Paid parking lots in Old Colorado City?

       A proposal is being considered to charge for parking in Old Colorado City's three free lots.
       After discussing the idea at its March 2 meeting, the Old Colorado City Security & Maintenance District Advisory Committee asked City Parking Administrator Gregory Warnke to come back to its next meeting April 6 with details about potential costs, revenues and metering alternatives.
       The parking fees would go to the city, not the district, but the committee's thinking is that a greater monetary infusion from Old Colorado City would compel the city to spend more money on public amenities there than it does at present.
       Warnke supported this impression, commenting at one point during the meeting that if the lots were paid and under city control, “they would be better maintained.”
       The three lots combined have about 170 parking spaces, he said. The smallest lot is on the south side of the 2600 block of Colorado Avenue; another is located behind the stores on the south side of the 2400 block; and the largest is behind the stores on the north side of the 2500 block.
       The district was formed 26 years ago in large part to keep the city from controlling the lots and charging people to park there.

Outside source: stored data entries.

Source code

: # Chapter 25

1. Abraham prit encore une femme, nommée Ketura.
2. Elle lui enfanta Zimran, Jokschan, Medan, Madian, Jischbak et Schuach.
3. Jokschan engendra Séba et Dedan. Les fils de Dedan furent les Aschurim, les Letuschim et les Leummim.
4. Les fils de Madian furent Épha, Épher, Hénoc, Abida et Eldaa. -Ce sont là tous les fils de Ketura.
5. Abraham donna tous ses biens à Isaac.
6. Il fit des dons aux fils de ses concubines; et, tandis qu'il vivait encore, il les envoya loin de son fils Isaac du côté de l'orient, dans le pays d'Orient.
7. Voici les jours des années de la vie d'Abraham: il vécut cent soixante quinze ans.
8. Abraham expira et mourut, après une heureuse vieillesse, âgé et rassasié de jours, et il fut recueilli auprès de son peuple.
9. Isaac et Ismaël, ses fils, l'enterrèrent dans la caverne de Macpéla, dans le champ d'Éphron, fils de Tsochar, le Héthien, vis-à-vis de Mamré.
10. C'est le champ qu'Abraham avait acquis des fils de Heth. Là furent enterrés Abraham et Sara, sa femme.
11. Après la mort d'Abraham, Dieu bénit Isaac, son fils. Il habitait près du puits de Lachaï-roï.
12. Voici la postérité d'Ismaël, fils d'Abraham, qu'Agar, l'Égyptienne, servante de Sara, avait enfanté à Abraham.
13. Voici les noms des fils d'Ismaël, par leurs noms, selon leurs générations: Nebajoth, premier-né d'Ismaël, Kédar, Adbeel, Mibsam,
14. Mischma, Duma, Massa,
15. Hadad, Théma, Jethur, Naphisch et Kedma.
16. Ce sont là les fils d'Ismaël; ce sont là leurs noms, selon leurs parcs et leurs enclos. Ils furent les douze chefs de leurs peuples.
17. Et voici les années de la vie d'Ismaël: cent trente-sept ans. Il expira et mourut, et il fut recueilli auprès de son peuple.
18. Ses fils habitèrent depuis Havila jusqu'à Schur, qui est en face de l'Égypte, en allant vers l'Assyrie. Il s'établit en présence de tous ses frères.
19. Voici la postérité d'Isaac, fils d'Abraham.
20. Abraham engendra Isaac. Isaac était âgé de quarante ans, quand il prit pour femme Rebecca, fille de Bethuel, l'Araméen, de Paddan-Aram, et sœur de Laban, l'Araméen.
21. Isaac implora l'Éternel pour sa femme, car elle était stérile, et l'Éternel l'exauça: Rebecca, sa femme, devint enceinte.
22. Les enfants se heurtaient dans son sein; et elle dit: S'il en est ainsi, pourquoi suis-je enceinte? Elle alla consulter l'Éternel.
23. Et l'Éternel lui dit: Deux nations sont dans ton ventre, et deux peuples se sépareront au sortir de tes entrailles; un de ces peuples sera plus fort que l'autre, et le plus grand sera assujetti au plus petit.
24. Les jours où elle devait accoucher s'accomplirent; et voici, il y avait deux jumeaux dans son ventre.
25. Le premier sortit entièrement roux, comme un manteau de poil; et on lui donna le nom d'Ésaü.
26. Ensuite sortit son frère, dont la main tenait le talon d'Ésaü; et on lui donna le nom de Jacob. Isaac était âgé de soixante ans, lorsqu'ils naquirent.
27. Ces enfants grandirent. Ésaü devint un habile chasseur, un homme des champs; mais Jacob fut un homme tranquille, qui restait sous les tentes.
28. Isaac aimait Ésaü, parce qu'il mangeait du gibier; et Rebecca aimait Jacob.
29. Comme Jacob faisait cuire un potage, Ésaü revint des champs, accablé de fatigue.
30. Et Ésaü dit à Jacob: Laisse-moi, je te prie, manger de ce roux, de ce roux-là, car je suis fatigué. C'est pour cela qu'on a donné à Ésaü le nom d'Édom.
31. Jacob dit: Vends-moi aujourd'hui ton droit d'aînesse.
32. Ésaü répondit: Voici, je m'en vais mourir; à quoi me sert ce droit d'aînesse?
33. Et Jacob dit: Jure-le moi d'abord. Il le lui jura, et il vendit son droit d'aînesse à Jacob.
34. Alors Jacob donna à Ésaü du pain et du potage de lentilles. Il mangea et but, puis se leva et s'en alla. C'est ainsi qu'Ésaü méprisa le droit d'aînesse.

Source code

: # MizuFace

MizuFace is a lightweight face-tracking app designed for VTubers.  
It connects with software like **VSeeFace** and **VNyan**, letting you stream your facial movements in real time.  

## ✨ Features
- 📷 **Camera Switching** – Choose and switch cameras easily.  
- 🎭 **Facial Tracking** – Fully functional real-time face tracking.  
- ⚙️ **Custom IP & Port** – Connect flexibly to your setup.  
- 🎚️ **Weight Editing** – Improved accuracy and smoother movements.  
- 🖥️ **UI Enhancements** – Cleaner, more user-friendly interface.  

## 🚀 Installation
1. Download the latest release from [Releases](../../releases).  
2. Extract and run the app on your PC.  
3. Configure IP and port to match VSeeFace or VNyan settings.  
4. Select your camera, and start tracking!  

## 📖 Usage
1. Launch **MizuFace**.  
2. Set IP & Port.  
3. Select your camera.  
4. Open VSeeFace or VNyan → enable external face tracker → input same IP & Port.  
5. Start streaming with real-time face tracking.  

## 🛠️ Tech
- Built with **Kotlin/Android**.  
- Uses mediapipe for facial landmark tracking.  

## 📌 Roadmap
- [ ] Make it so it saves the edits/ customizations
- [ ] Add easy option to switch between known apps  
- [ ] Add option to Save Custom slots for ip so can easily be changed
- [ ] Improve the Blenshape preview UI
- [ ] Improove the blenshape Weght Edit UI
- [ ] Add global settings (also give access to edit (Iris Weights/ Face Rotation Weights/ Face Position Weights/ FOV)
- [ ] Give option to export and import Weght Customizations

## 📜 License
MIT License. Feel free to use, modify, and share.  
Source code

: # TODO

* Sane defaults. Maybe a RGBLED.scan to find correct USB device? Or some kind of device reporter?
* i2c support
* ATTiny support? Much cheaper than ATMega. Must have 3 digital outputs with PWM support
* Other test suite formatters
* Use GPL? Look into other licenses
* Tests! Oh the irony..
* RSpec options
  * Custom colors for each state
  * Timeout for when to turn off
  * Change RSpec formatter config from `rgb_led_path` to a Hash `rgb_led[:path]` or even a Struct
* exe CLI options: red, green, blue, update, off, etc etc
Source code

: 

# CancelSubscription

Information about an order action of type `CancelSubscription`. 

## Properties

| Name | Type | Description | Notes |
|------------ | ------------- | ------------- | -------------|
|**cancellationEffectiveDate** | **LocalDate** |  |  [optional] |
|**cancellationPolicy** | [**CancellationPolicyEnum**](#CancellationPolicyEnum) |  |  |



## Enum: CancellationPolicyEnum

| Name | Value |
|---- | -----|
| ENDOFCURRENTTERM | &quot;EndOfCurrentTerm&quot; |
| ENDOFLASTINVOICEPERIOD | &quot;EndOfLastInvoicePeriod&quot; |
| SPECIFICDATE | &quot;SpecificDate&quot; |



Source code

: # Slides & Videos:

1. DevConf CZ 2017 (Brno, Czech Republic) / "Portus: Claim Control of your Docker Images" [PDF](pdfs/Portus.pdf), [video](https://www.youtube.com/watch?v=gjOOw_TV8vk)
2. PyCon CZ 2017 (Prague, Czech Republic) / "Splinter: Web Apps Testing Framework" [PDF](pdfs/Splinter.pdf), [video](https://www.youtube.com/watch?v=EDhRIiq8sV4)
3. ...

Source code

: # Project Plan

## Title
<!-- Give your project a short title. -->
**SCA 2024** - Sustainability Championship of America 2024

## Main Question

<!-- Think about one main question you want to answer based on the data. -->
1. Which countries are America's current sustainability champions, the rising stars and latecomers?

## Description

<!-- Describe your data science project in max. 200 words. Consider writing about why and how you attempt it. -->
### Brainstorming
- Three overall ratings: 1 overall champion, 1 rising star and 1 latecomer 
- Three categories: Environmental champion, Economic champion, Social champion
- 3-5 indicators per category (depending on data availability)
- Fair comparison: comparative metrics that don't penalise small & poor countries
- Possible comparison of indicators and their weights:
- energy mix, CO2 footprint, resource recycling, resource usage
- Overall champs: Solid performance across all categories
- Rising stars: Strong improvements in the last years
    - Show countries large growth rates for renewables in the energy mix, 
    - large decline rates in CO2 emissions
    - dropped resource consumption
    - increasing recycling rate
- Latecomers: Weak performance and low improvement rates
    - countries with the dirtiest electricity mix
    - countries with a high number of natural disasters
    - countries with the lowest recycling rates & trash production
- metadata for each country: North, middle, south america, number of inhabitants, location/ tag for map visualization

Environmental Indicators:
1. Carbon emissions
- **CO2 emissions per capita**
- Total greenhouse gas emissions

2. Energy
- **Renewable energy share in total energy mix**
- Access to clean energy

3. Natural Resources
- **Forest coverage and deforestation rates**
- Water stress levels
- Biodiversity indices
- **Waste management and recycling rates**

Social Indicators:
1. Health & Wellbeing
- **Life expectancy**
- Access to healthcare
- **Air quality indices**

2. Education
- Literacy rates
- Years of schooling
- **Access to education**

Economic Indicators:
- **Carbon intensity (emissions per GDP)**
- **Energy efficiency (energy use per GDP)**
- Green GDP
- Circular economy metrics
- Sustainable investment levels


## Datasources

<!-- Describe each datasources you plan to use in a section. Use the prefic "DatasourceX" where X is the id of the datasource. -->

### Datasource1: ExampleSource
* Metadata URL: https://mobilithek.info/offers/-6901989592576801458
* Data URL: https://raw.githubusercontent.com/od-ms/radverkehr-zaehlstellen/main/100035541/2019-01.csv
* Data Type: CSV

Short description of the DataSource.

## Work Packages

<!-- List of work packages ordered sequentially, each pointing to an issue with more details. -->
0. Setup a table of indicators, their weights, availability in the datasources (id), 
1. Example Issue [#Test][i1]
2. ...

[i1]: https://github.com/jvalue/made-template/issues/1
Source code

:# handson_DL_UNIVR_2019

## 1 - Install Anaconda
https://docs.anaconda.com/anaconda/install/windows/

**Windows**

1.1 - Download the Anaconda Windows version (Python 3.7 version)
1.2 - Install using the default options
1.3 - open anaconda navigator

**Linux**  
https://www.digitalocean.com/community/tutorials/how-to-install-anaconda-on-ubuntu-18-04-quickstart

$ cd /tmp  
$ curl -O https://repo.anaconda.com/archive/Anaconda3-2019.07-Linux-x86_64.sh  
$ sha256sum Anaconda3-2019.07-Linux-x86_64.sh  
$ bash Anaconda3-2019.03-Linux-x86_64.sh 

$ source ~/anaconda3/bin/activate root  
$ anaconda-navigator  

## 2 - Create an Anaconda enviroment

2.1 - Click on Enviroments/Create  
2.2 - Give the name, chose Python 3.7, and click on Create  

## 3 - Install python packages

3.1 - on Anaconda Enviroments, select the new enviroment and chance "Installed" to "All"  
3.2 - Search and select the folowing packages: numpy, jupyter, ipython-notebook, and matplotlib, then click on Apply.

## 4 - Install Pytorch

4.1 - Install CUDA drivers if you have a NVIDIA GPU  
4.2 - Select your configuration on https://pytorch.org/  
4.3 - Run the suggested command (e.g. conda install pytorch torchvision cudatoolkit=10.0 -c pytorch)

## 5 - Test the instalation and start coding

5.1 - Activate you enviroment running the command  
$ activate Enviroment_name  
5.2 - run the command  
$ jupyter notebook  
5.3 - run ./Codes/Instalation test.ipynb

This irony is not lost on Dave Hughes, who led that effort and is still active on the Westside. “I think it is a stupid, self-defeating measure, because free lots, paid for by the district, were calculated like shopping centers to attract shoppers to the area,” he said, when contacted after the meeting. “Putting parking meters in otherwise-free lots would drive away shoppers. They'll complain and head for the malls.”
       Nancy Stovall, president of the Old Colorado City Associates (OCCA) merchants group, said she plans to wait for Warnke's April presentation before forming an opinion or surveying merchants about the proposal. But her gut feeling is that the majority would not support it “unless we can see some big benefit.”
       No time limits or fees for parking have been proposed. The committee also asked Warnke to provide information about different possibilities, ranging from traditional meters on posts to systems where people pay to enter the lots. Members also would like an idea of how much revenue might be generated from paid lots.
       What spurred the committee to consider the paid-parking concept was the long-smoldering opinion that Old Colorado City receives fewer amenities from the city than does the downtown - even though the three-block shopping area has upgraded its assessed valuation through historic redevelopment and provides steady revenues from about 150 on-street parking meters.
       “If you have two children, just because one isn't as good-looking as the other doesn't mean you can't love it,” Kasten half- humorously theorized.
       However, Warnke indicated that the net earnings from Old Town's meters are not as high as committee members might think. The downtown is larger and more profitable, he said, with parking garages and meters that are constantly being fed.
       “If you wanted the profits from Old Colorado City's meters, you could have a meeting once a month and there would be enough for each of you to have an ice cream cone,” he told the committee.
       Warnke said his office does help with some of the district's parking-lot costs at present, including trash collection and, occasionally, when city paint trucks are in the area, the striping of parking spaces.
       Kasten said she has no estimates yet as to how much the district might save in maintenance costs by turning over the parking lots to the city. Any savings would be used to pay for other district needs, she said. Last year, drawing from its contingency funds, the district spent $97,000 for the new Old Colorado City streetlights. This year, major landscaping upgrades along the avenue are being studied.
       In answer to another committee question, Warnke noted that the city parking office does not receive the money from paid parking tickets. This money goes to the city's general fund, he said.
       The Maintenance Dis-trict, funded by a separate property tax on the district's roughly 100 property owners, oversees public im- provements in the three-block area on and beside Colorado Avenue between 24th and 27th streets.